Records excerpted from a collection
___

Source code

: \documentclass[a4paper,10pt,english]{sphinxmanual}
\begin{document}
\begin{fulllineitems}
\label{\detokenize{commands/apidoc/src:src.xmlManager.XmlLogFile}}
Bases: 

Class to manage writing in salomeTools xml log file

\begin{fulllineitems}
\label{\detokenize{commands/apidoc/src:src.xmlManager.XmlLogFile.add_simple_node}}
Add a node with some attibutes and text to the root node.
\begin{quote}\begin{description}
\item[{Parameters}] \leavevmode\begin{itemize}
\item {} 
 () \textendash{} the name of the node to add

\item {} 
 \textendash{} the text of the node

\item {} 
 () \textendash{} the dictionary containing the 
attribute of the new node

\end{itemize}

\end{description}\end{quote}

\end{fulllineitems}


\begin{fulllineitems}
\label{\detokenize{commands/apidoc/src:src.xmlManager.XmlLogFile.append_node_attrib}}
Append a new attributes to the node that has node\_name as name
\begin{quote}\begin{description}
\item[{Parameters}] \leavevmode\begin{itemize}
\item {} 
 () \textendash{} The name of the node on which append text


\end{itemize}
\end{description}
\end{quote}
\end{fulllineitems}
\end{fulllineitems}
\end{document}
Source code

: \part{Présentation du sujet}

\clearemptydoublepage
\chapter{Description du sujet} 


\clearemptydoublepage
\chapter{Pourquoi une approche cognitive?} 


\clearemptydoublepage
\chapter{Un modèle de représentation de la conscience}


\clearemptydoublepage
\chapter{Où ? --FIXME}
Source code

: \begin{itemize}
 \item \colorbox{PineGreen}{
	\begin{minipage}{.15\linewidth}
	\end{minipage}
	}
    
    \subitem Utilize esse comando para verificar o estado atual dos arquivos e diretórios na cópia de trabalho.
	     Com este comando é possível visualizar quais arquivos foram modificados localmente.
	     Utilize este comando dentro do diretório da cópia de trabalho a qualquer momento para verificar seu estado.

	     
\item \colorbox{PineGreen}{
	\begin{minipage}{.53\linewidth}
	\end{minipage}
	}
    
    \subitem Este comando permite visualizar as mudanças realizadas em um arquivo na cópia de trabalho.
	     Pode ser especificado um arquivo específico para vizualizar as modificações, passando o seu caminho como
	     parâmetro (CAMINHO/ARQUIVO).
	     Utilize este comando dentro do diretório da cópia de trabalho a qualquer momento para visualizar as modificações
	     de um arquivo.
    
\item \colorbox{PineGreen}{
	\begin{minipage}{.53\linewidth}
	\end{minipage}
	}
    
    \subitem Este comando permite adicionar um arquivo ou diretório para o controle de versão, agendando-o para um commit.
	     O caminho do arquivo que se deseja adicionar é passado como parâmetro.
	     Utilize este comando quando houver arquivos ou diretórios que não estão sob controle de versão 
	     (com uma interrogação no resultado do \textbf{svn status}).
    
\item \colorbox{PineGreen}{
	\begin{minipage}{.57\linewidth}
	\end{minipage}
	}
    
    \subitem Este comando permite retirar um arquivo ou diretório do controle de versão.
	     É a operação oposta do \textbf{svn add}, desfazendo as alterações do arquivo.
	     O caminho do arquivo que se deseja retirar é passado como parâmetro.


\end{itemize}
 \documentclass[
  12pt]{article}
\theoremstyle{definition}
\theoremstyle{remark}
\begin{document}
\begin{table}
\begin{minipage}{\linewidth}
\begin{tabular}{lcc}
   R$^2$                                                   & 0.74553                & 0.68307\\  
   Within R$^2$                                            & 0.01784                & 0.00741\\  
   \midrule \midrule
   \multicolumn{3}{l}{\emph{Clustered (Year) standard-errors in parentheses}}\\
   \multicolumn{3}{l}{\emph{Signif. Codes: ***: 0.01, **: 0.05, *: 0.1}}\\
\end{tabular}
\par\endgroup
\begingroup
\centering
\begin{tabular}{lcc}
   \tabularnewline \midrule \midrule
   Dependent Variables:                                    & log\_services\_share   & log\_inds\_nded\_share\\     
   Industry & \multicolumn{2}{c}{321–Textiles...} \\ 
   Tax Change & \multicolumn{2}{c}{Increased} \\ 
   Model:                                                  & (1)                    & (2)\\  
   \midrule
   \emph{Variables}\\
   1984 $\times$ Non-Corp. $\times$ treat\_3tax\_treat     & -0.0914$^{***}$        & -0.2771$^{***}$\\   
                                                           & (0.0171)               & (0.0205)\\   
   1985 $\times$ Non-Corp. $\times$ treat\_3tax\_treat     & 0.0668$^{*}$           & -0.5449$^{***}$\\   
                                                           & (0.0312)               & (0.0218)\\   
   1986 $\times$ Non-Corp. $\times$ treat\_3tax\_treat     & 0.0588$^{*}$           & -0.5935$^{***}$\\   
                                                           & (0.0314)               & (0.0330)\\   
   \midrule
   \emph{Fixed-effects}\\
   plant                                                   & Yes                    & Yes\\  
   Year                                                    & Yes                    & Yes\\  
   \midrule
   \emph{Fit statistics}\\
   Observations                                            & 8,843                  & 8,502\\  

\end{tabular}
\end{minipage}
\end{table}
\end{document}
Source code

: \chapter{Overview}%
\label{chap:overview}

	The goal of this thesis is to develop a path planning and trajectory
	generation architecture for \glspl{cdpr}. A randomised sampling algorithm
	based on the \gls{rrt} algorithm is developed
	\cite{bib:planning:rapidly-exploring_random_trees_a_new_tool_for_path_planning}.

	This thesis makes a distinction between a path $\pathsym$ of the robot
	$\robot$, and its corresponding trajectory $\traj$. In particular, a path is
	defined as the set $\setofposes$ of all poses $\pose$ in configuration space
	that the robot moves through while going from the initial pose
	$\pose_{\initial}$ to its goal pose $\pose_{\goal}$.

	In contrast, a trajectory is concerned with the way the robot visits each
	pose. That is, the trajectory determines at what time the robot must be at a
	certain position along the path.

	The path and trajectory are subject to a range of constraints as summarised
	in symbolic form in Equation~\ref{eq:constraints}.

___

DIRECTIONS = The data should be transcribed exactly, line for line.

EXERCISE RESPONSE =
Source code

: \documentclass[a4paper,10pt,english]{sphinxmanual}
\begin{document}
\begin{fulllineitems}
\label{\detokenize{commands/apidoc/src:src.xmlManager.XmlLogFile}}
Bases: 

Class to manage writing in salomeTools xml log file

\begin{fulllineitems}
\label{\detokenize{commands/apidoc/src:src.xmlManager.XmlLogFile.add_simple_node}}
Add a node with some attibutes and text to the root node.
\begin{quote}\begin{description}
\item[{Parameters}] \leavevmode\begin{itemize}
\item {} 
 () \textendash{} the name of the node to add

\item {} 
 \textendash{} the text of the node

\item {} 
 () \textendash{} the dictionary containing the 
attribute of the new node

\end{itemize}

\end{description}\end{quote}

\end{fulllineitems}


\begin{fulllineitems}
\label{\detokenize{commands/apidoc/src:src.xmlManager.XmlLogFile.append_node_attrib}}
Append a new attributes to the node that has node\_name as name
\begin{quote}\begin{description}
\item[{Parameters}] \leavevmode\begin{itemize}
\item {} 
 () \textendash{} The name of the node on which append text


\end{itemize}
\end{description}
\end{quote}
\end{fulllineitems}
\end{fulllineitems}
\end{document}
Source code

: \part{Présentation du sujet}

\clearemptydoublepage
\chapter{Description du sujet} 


\clearemptydoublepage
\chapter{Pourquoi une approche cognitive?} 


\clearemptydoublepage
\chapter{Un modèle de représentation de la conscience}


\clearemptydoublepage
\chapter{Où ? --FIXME}
Source code

: \begin{itemize}
 \item \colorbox{PineGreen}{
	\begin{minipage}{.15\linewidth}
	\end{minipage}
	}
    
    \subitem Utilize esse comando para verificar o estado atual dos arquivos e diretórios na cópia de trabalho.
	     Com este comando é possível visualizar quais arquivos foram modificados localmente.
	     Utilize este comando dentro do diretório da cópia de trabalho a qualquer momento para verificar seu estado.

	     
\item \colorbox{PineGreen}{
	\begin{minipage}{.53\linewidth}
	\end{minipage}
	}
    
    \subitem Este comando permite visualizar as mudanças realizadas em um arquivo na cópia de trabalho.
	     Pode ser especificado um arquivo específico para vizualizar as modificações, passando o seu caminho como
	     parâmetro (CAMINHO/ARQUIVO).
	     Utilize este comando dentro do diretório da cópia de trabalho a qualquer momento para visualizar as modificações
	     de um arquivo.
    
\item \colorbox{PineGreen}{
	\begin{minipage}{.53\linewidth}
	\end{minipage}
	}
    
    \subitem Este comando permite adicionar um arquivo ou diretório para o controle de versão, agendando-o para um commit.
	     O caminho do arquivo que se deseja adicionar é passado como parâmetro.
	     Utilize este comando quando houver arquivos ou diretórios que não estão sob controle de versão 
	     (com uma interrogação no resultado do \textbf{svn status}).
    
\item \colorbox{PineGreen}{
	\begin{minipage}{.57\linewidth}
	\end{minipage}
	}
    
    \subitem Este comando permite retirar um arquivo ou diretório do controle de versão.
	     É a operação oposta do \textbf{svn add}, desfazendo as alterações do arquivo.
	     O caminho do arquivo que se deseja retirar é passado como parâmetro.


\end{itemize}
 \documentclass[
  12pt]{article}
\theoremstyle{definition}
\theoremstyle{remark}
\begin{document}
\begin{table}
\begin{minipage}{\linewidth}
\begin{tabular}{lcc}
   R$^2$                                                   & 0.74553                & 0.68307\\  
   Within R$^2$                                            & 0.01784                & 0.00741\\  
   \midrule \midrule
   \multicolumn{3}{l}{\emph{Clustered (Year) standard-errors in parentheses}}\\
   \multicolumn{3}{l}{\emph{Signif. Codes: ***: 0.01, **: 0.05, *: 0.1}}\\
\end{tabular}
\par\endgroup
\begingroup
\centering
\begin{tabular}{lcc}
   \tabularnewline \midrule \midrule
   Dependent Variables:                                    & log\_services\_share   & log\_inds\_nded\_share\\     
   Industry & \multicolumn{2}{c}{321–Textiles...} \\ 
   Tax Change & \multicolumn{2}{c}{Increased} \\ 
   Model:                                                  & (1)                    & (2)\\  
   \midrule
   \emph{Variables}\\
   1984 $\times$ Non-Corp. $\times$ treat\_3tax\_treat     & -0.0914$^{***}$        & -0.2771$^{***}$\\   
                                                           & (0.0171)               & (0.0205)\\   
   1985 $\times$ Non-Corp. $\times$ treat\_3tax\_treat     & 0.0668$^{*}$           & -0.5449$^{***}$\\   
                                                           & (0.0312)               & (0.0218)\\   
   1986 $\times$ Non-Corp. $\times$ treat\_3tax\_treat     & 0.0588$^{*}$           & -0.5935$^{***}$\\   
                                                           & (0.0314)               & (0.0330)\\   
   \midrule
   \emph{Fixed-effects}\\
   plant                                                   & Yes                    & Yes\\  
   Year                                                    & Yes                    & Yes\\  
   \midrule
   \emph{Fit statistics}\\
   Observations                                            & 8,843                  & 8,502\\  

\end{tabular}
\end{minipage}
\end{table}
\end{document}
Source code

: \chapter{Overview}%
\label{chap:overview}

	The goal of this thesis is to develop a path planning and trajectory
	generation architecture for \glspl{cdpr}. A randomised sampling algorithm
	based on the \gls{rrt} algorithm is developed
	\cite{bib:planning:rapidly-exploring_random_trees_a_new_tool_for_path_planning}.

	This thesis makes a distinction between a path $\pathsym$ of the robot
	$\robot$, and its corresponding trajectory $\traj$. In particular, a path is
	defined as the set $\setofposes$ of all poses $\pose$ in configuration space
	that the robot moves through while going from the initial pose
	$\pose_{\initial}$ to its goal pose $\pose_{\goal}$.

	In contrast, a trajectory is concerned with the way the robot visits each
	pose. That is, the trajectory determines at what time the robot must be at a
	certain position along the path.

	The path and trajectory are subject to a range of constraints as summarised
	in symbolic form in Equation~\ref{eq:constraints}.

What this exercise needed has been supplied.